Warentester über EU-Staubsaugerregel: „Diese Watt-Protzerei ist Unsinn“

Ab Montag dürfen nur noch Staubsauger mit weniger als 1.600 Watt Leistung verkauft werden. Kein Problem für die Kunden, sagt Werner Hinzpeter von der Stiftung Warentest.

„Es saugt und bläst der Heinzelmann, wo Mutti sonst nur blasen kann“: Staubsaugervertreter in einem Sketch von Loriot. Tabelle: youtube.com

taz: Herr Hinzpeter, jetzt dürfen keine Staubsauger mehr in den Handel gebracht werden, die mehr als 1.600 Watt Leistung haben. Manche Verbraucher überlegen, noch schnell eins der letzten Geräte mit viel Power zu kaufen. Wäre das klug?

Werner Hinzpeter: Auf keinen Fall. Diese Watt-Protzerei ist Unsinn. Unsere Tests zeigen seit Jahren: So viel Leistung braucht kein Mensch.

Aber für Laien klingt es logisch, dass hohe Wattzahl eine hohe Saugleistung bedeutet. Warum stimmt das nicht?

Die Motorleistung sagt nichts darüber aus, wie viel Saugkraft tatsächlich am Boden ankommt. Entscheidend dafür ist, dass die Düsen aerodynamisch konstruiert und alle Bauteile gut aufeinander abgestimmt sind. Und wenn wirklich die volle Kraft von 2.000 Watt auf den Boden gebracht wird, dann kann man die Sauger kaum mehr schieben. Die kleben praktisch am Teppich.

Die EU-Vorgaben sind also kein Problem?

Nein, überhaupt nicht. Den Grenzwert von 1.600 Watt erfüllen allein seit 2011 schon 27 Staubsauger, die von uns die Note „Gut“ bekommen haben. Und einer der beiden Sieger beim letzten Test brauchte nur 870 Watt. Damit erfüllt er jetzt schon den Grenzwert, der erst ab 2017 gilt. Viele sind längst da, wo die EU hinwill.

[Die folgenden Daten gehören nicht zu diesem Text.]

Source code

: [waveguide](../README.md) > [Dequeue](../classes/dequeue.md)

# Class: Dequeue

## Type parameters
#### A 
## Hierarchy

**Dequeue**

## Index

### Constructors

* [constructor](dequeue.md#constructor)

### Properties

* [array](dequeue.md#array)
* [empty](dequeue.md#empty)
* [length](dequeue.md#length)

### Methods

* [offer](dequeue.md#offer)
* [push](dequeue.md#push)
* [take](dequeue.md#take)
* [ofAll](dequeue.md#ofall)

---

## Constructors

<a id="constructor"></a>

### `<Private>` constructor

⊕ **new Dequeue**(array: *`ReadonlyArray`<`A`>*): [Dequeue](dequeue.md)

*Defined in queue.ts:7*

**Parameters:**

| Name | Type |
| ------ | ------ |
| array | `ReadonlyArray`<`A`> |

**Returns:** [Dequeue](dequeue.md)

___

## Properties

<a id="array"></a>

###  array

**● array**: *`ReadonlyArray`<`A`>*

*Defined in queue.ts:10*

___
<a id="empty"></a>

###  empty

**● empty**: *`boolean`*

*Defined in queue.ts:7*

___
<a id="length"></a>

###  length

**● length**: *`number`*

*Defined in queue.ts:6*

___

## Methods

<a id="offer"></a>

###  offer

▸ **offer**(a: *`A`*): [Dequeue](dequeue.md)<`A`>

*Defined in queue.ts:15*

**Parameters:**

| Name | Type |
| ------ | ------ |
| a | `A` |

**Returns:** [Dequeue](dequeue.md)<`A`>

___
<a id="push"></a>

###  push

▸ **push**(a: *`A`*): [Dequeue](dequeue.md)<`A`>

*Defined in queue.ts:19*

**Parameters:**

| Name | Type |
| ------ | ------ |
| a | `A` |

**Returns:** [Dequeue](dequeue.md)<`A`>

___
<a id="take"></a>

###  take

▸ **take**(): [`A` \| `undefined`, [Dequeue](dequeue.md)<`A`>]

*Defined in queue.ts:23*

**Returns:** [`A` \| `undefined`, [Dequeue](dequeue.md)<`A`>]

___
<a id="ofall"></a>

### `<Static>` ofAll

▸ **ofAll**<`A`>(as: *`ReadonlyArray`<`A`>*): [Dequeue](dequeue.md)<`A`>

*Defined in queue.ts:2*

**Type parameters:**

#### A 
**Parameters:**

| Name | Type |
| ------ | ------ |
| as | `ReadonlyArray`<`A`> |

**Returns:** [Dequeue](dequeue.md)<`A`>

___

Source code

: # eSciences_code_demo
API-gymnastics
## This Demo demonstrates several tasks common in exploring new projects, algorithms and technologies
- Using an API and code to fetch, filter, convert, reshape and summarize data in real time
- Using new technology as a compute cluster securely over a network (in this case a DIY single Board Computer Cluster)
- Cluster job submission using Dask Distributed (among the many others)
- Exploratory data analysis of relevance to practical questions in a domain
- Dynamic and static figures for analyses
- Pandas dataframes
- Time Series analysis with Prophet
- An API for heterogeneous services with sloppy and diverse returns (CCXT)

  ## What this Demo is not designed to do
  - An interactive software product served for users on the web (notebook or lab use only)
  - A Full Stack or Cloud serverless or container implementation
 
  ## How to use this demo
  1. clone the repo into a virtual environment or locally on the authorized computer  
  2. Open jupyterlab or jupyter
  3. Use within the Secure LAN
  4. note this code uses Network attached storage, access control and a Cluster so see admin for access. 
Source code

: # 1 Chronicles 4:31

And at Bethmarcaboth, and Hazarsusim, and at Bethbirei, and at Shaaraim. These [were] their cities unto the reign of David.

Staubsauger, die in der EU verkauft werden, müssen ab dem 1. September mit einem neuen Label versehen sein. Dieses enthält Angaben von A (gut) bis G (schlecht) über die Energieeffizienz, die Reinigungsleistung auf Teppich und Hartboden sowie den Staubgehalt der Abluft. Zudem werden der Lärmpegel und der jährliche Stromverbrauch angegeben.

Andere Haushaltsgeräte tragen schon lange ein ähnliches Label. Die Effizienzskala wurde über die Jahre teilweise verändert. Bei Lampen geht sie von A++ (gut) bis C (schlecht), bei neuen Waschmaschinen, Kühlschränken und Geschirrspülern von A+++ (gut) bis A+ (schlecht).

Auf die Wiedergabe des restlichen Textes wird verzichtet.